Thomas the Rhymer
- Cover of the first edition
- Author: Ellen Kushner
- Cover artist: Thomas Canty
- Language: English
- Genre: Fantasy; fairytale;
- Publisher: William Morrow & Co
- Publication date: January 1, 1990
- Publication place: United States
- Pages: 247 (1st ed.)
- Awards: Mythopoeic Award; World Fantasy Award;
- ISBN: 978-1-55710-046-7

= Thomas the Rhymer (novel) =

1990 fantasy novel by Ellen Kushner

Thomas the Rhymer is a fantasy novel by American writer Ellen Kushner. It is a fairytale based on the ballad of Thomas the Rhymer, a piece of folklore in which Thomas Learmonth's love of the Queen of Elfland was rewarded with the gift of prophecy. The novel won the 1991 World Fantasy Award and Mythopoeic Award.

==Plot summary==
Thomas, a harper from court, befriends a humble farmer and his wife. As he begins a relationship with Elspeth, their neighbor, he is whisked to Elfland, ensnared by the Fairy Queen. After seven years he returns to Gavin, Meg, and Elspeth with a parting gift from the Queen: he can only speak the truth.

==Characters==

===Thomas===
A minstrel who sang in the king's court. Before he is captured by the Fairy Queen, he is a carefree young man.

===Elspeth===
A young woman who falls in love with Thomas. In the seven years of his absence, her hard life makes her cynical.

===Gavin===
A rather simple crofter who takes Thomas in.

===The Queen of Elfland===
Although powerful and beautiful, the Fairy Queen can be unmerciful.

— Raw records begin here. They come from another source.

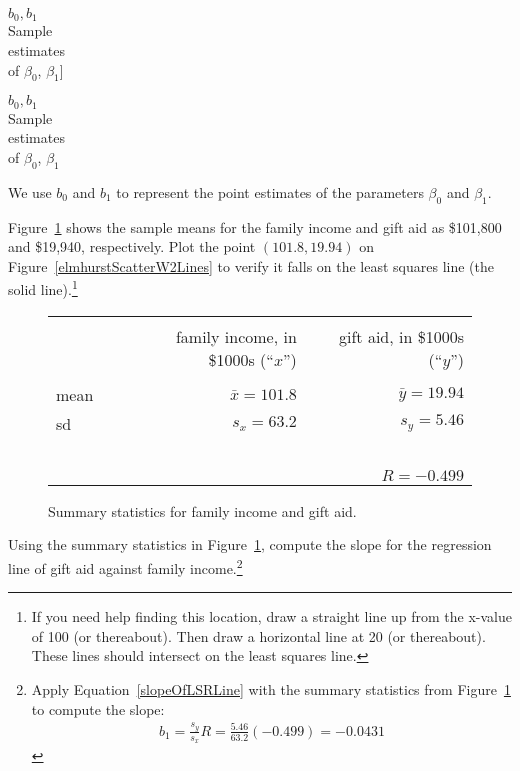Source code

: $b_0, b_1$\vspace{0.5mm}\\\footnotesize Sample\\estimates\\ of $\beta_0$, $\beta_1$]{\raggedright\vspace{0.5mm}

$b_0, b_1$\vspace{0.5mm}\\\footnotesize Sample\\estimates\\ of $\beta_0$, $\beta_1$}We use $b_0$ and $b_1$ to represent the point estimates of the parameters $\beta_0$ and $\beta_1$.

\begin{exercise}
Figure~\ref{summaryStatsOfSATGPAData} shows the sample means for the family income and gift aid as \$101,800 and \$19,940, respectively. Plot the point $(101.8, 19.94)$ on Figure~\vref{elmhurstScatterW2Lines} to verify it falls on the least squares line (the solid line).\footnote{If you need help finding this location, draw a straight line up from the x-value of 100 (or thereabout). Then draw a horizontal line at 20 (or thereabout). These lines should intersect on the least squares line.}
\end{exercise}

\begin{figure}[ht]
\centering
\begin{tabular}{l rr}
\hline
\vspace{-4mm} & & \\
\vspace{0.4mm}	&	\ \ family income, in \$1000s (``$x$'')	& \ \ gift aid, in \$1000s (``$y$'') \\
\hline
  \vspace{-3.9mm} & & \\
mean	& $\bar{x} = 101.8$		& $\bar{y} = 19.94$ \\
sd		& $s_x = 63.2$		& $s_y = 5.46$\vspace{0.4mm} \\
\hline
\vspace{-4mm}\ &\\
	& \multicolumn{2}{r}{$R=-0.499$} \\
\hline
\end{tabular}
\caption{Summary statistics for family income and gift aid.}
\label{summaryStatsOfSATGPAData}
\end{figure}

\begin{exercise} \label{findingTheSlopeOfTheLSRLineForIncomeAndAid}
Using the summary statistics in Figure~\ref{summaryStatsOfSATGPAData}, compute the slope for the regression line of gift aid against family income.\footnote{Apply Equation~\eqref{slopeOfLSRLine} with the summary statistics from Figure~\ref{summaryStatsOfSATGPAData} to compute the slope:
\begin{eqnarray*}
b_1 = \frac{s_y}{s_x} R = \frac{5.46}{63.2}(-0.499) = -0.0431
\end{eqnarray*}\vspace{-3mm}}
\end{exercise}

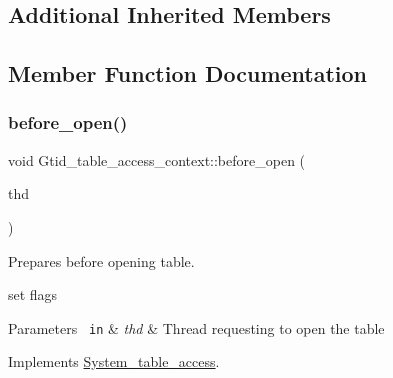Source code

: \subsection*{Additional Inherited Members}


\subsection{Member Function Documentation}
\mbox{\label{classGtid__table__access__context_a2073456f19b6b9aa81cb7d874c4f2358}} 
\subsubsection{\texorpdfstring{before\+\_\+open()}{before\_open()}}
{\footnotesize\ttfamily void Gtid\+\_\+table\+\_\+access\+\_\+context\+::before\+\_\+open (\begin{DoxyParamCaption}\item[{T\+HD $\ast$}]{thd }\end{DoxyParamCaption})\hspace{0.3cm}{\ttfamily [virtual]}}

Prepares before opening table.
\begin{DoxyItemize}
\item set flags
\end{DoxyItemize}


\begin{DoxyParams}[1]{Parameters}
\mbox{\texttt{ in}}  & {\em thd} & Thread requesting to open the table \\
\hline
\end{DoxyParams}


Implements \mbox{\hyperlink{classSystem__table__access_a7357c29323649f270cf35b08cd8fe826}{System\+\_\+table\+\_\+access}}.

\mbox{\label{classGtid__table__access__context_ad61c84d1acef30f8de7620b7f60dfcfd}} 
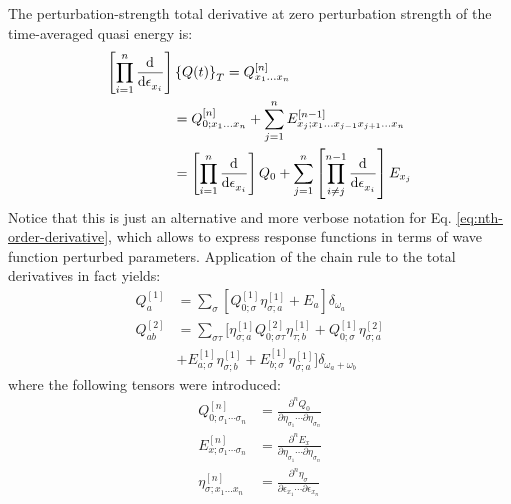 The perturbation-strength total derivative at zero perturbation strength
of the time-averaged quasi energy is:
\begin{equation}
\begin{aligned}
 \left[\prod_{i=1}^n \frac{\mathop{}\!\mathrm{d}^{}}{\mathop{}\!\mathrm{d} \epsilon_{x_i}^{}}\right]&\left\lbrace Q(t)\right\rbrace_T
 = Q^{[n]}_{x_1 \ldots x_n} \\
 &=
 Q^{[n]}_{0; x_1 \ldots x_n}
 + \sum_{j=1}^{n}E^{[n-1]}_{x_j;x_1\ldots x_{j-1}x_{j+1}\ldots x_n} \\
 &=
 \left[\prod_{i=1}^n \frac{\mathop{}\!\mathrm{d}^{}}{\mathop{}\!\mathrm{d} \epsilon_{x_i}^{}}\right]Q_0
 + \sum_{j=1}^n
 \left[\prod_{i\neq j}^{n-1} \frac{\mathop{}\!\mathrm{d}^{}}{\mathop{}\!\mathrm{d} \epsilon_{x_i}^{}}\right]E_{x_j}
\end{aligned}
\end{equation}
Notice that this is just an alternative and more verbose notation for
Eq. \eqref{eq:nth-order-derivative}, which allows to express response
functions in terms of wave function perturbed parameters.
Application of the chain rule to the total derivatives in fact yields:
\begin{subequations}
 \begin{align}
   Q^{[1]}_{a} &=
   \sum_{\sigma}\left[
   Q^{[1]}_{0; \sigma}\eta^{[1]}_{\sigma;a} + E_{a}
   \right]\delta_{\omega_a} \\
   Q^{[2]}_{ab} &=
   \sum_{\sigma\tau}\big[
   \eta^{[1]}_{\sigma;a}Q^{[2]}_{0;\sigma\tau}\eta^{[1]}_{\tau;b}
   + Q^{[1]}_{0; \sigma}\eta^{[2]}_{\sigma;a} \nonumber \\
 \hspace{10pt} &+ E^{[1]}_{a;\sigma}\eta^{[1]}_{\sigma;b}
   + E^{[1]}_{b;\sigma}\eta^{[1]}_{\sigma;a}
   \big]\delta_{\omega_a+\omega_b} \label{eq:linres}
 \end{align}
\end{subequations}
where the following tensors were introduced:
\begin{subequations}
 \begin{align}
 Q^{[n]}_{0; \sigma_1\cdots \sigma_n} &=
 \frac{\partial^n Q_0}{\partial\eta_{\sigma_1}\cdots\partial\eta_{\sigma_n}} \\
 E^{[n]}_{x;\sigma_1\cdots \sigma_n} &=
 \frac{\partial^n E_x}{\partial\eta_{\sigma_1}\cdots\partial\eta_{\sigma_n}} \\
\eta^{[n]}_{\sigma;x_1\dots x_n} &=
\frac{\partial^n \eta_\sigma}{\partial \epsilon_{x_1}\cdots\partial \epsilon_{x_n}}
 \end{align}
\end{subequations}

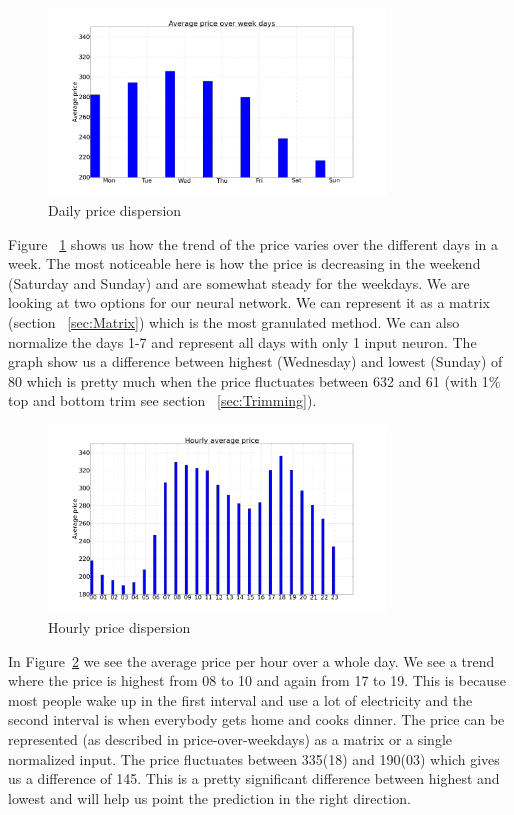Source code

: \begin{figure}[H]
\centering
\includegraphics[width=0.8\textwidth ]{billeder/energy_price_plots/Average_price_over_weekdays.png}
\caption{Daily price dispersion}
\label{fig:price_over_weekdays}
\end{figure}

Figure ~\ref{fig:price_over_weekdays} shows us how the trend of the price varies over the different days in a week. The most noticeable here is how the price is decreasing in the weekend (Saturday and Sunday) and are somewhat steady for the weekdays. We are looking at two options for our neural network. We can represent it as a matrix (section ~\ref{sec:Matrix}) which is the most granulated method. We can also normalize the days 1-7 and represent all days with only 1 input neuron.
The graph show us a difference between highest (Wednesday) and lowest (Sunday) of 80 which is pretty much when the price fluctuates between 632 and 61 (with 1\% top and bottom trim see section ~\ref{sec:Trimming}).

\begin{figure}[H]
\centering
\includegraphics[width=0.8\textwidth ]{billeder/energy_price_plots/price_per_hour.png}
\caption{Hourly price dispersion}
\label{fig:price_per_hour}
\end{figure}

In Figure~\ref{fig:price_per_hour} we see the average price per hour over a whole day. We see a trend where the price is highest from 08 to 10 and again from 17 to 19. This is because most people wake up in the first interval and use a lot of electricity and the second interval is when everybody gets home and cooks dinner. The price can be represented (as described in price-over-weekdays) as a matrix or a single normalized input. The price fluctuates between 335(18) and 190(03) which gives us a difference of 145. This is a pretty significant difference between highest and lowest and will help us point the prediction in the right direction.

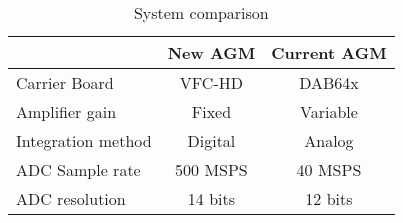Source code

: \begin{table}[!hbt]
   \centering
   \begin{tabular}{ l || c  c }
       \toprule
       & \textbf{New AGM} & \textbf{Current AGM} \\
       \hline
        Carrier Board & VFC-HD & DAB64x \\
        Amplifier gain & Fixed & Variable \\
        Integration method & Digital & Analog \\
        ADC Sample rate & 500 MSPS & 40 MSPS \\
        ADC resolution & 14 bits & 12 bits \\
       \bottomrule
   \end{tabular}
   \caption{System comparison}
   \label{tab:system_comparison}
\end{table}

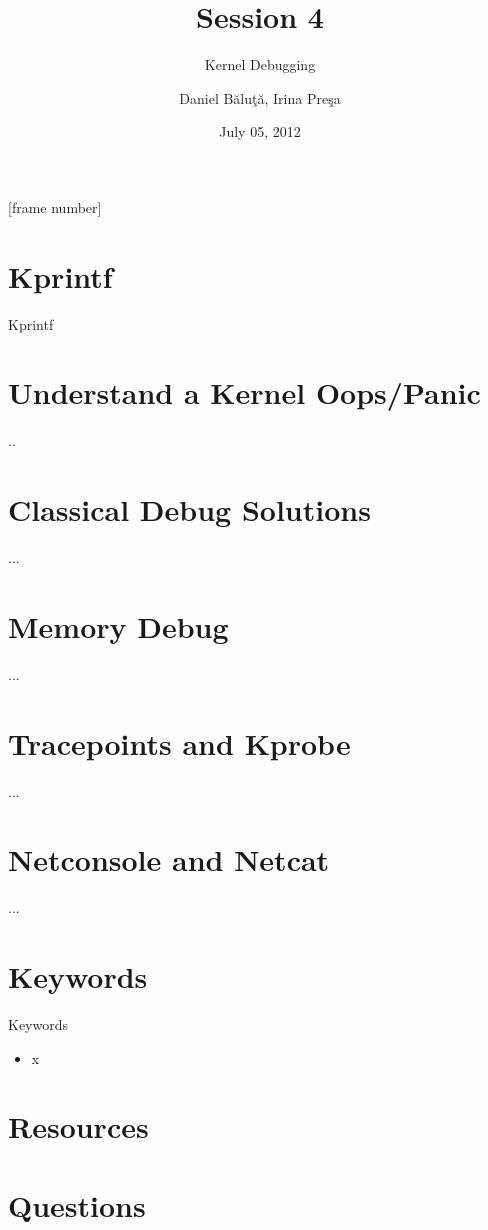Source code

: \documentclass{workshop}
\title[Session 4]{Session 4}
\subtitle{Kernel Debugging}
\author{Daniel Băluţă, Irina Preşa}
\date{July 05, 2012}
\begin{document}
[frame number]

\frame{\titlepage}

\section{Kprintf}
\begin{frame}{Kprintf}
\end{frame}

\section{Understand a Kernel Oops/Panic}
\begin{frame}{..}
\end{frame}

\section{Classical Debug Solutions}
\begin{frame}{...}
\end{frame}

\section{Memory Debug}
\begin{frame}{...}
\end{frame}

\section{Tracepoints and Kprobe}
\begin{frame}{...}
\end{frame}

\section{Netconsole and Netcat}
\begin{frame}{...}
\end{frame}

\section{Keywords}
\begin{frame}{Keywords}
      \begin{itemize}
        \item x
      \end{itemize}
\end{frame}

\section{Resources}

\section{Questions}
\end{document}

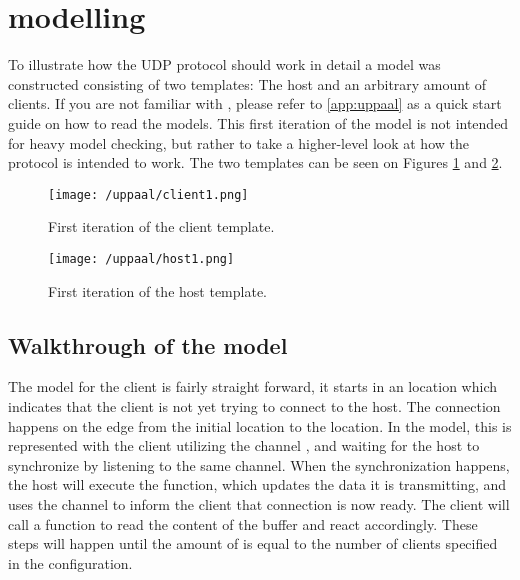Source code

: \section{\uppaal modelling}\label{sec:sprint3-uppaal}
To illustrate how the UDP protocol should work in detail a \uppaal model was constructed consisting of two templates: The host and an arbitrary amount of clients.
If you are not familiar with \uppaal, please refer to \autoref{app:uppaal} as a quick start guide on how to read the models.
This first iteration of the model is not intended for heavy model checking, but rather to take a higher-level look at how the protocol is intended to work.
The two templates can be seen on Figures \ref{fig:uppaal-client-1} and \ref{fig:uppaal-host-1}.

\begin{figure}[H]
    \centering
    \texttt{[image: /uppaal/client1.png]}
    \caption{First iteration of the \uppaal client template.}
    \label{fig:uppaal-client-1}
\end{figure}

\begin{figure}[H]
    \centering
    \texttt{[image: /uppaal/host1.png]}
    \caption{First iteration of the \uppaal host template.}
    \label{fig:uppaal-host-1}
\end{figure}

\subsection{Walkthrough of the model}
The model for the client is fairly straight forward, it starts in an  location which indicates that the client is not yet trying to connect to the host.
The connection happens on the edge from the initial location to the  location.
In the model, this is represented with the client utilizing the channel , and waiting for the host to synchronize by listening to the same channel.
When the synchronization happens, the host will execute the  function, which updates the data it is transmitting, and uses the channel  to inform the client that connection is now ready.
The client will call a function  to read the content of the buffer and react accordingly.
These steps will happen until the amount of  is equal to the number of clients specified in the configuration.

While she does release Thomas after seven years as her lover, she never truly lets him go.

===Meg===
Gavin's wife who sees value in Thomas and believes him when others do not.

==Awards==
- 1991 World Fantasy Award
- 1991 Mythopoeic Award
- 2009 Tähtifantasia Award for the best foreign fantasy novel released in Finland in 2008.